Im Spital Thurgau AG sind derzeit keine Intensivpflegeplätze mehr frei. Die Betten sind zur Hälfte mit Corona-Patienten belegt.
Coronavirus Universitätsspitals Lausanne
Ein Patient mit Coronavirus liegt im Spital. - Keystone

Das Wichtigste in Kürze

  • Seit den Sommerferien sind die Corona-Infektionen wieder angestiegen.
  • Im Thurgau sind alle 22 Intensivplätze belegt, zur Hälfte mit Covid-Patienten.
  • Die Belastung des Personals wird zum Problem.

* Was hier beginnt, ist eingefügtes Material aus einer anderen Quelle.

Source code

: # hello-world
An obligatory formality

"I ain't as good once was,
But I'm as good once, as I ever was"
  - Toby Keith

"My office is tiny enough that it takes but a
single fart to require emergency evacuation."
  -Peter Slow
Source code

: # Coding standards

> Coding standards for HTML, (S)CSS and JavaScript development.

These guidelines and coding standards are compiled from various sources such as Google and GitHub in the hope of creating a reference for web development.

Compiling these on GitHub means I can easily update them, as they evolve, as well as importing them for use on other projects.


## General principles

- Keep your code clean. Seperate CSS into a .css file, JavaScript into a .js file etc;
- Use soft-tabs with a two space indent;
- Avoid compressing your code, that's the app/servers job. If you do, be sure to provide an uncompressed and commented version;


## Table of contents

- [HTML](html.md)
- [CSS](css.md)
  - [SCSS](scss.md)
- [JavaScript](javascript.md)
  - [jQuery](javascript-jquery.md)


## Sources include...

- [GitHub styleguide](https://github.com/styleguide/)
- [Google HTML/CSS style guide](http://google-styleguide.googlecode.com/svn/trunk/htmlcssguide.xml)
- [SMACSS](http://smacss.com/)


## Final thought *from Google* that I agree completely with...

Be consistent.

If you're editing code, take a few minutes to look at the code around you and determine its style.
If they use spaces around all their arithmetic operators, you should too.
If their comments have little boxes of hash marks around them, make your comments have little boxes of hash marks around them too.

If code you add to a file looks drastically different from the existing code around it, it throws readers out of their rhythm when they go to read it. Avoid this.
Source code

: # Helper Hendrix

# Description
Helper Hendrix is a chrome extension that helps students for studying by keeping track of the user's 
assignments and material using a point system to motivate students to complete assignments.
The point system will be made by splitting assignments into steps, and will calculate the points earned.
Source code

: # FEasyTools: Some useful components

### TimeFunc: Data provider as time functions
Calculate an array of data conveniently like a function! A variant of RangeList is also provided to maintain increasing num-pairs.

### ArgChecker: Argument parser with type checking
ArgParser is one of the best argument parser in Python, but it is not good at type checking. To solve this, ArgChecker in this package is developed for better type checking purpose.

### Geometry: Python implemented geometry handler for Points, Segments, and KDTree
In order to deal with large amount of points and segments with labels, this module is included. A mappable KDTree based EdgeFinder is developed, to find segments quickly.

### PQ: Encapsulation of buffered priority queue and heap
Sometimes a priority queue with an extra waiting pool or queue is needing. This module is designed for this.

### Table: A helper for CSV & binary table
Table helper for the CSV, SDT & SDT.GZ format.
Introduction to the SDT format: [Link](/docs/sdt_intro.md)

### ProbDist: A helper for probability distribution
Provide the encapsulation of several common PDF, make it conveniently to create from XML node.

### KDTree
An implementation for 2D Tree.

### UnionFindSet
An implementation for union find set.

Die 22 Intensivpflegeplätze der Spital Thurgau AG sind belegt, etwa zur Hälfte mit Covid-19-Kranken. Die Spitäler verlegen deshalb bereits Patientinnen und Patienten in ausserkantonale Spitäler. Die Lage sei angespannt, teilte die AG am Samstag mit.

Die Einlieferungen von Covid-19-Kranken sind demnach nach dem Ende der Sommerferien stark angestiegen. Landesweit müssen etwa 30 Prozent dieser Patienten auf die Intensivstation. Im Thurgau sind die Stationen in den Spitälern Frauenfeld und Münsterlingen überlastet.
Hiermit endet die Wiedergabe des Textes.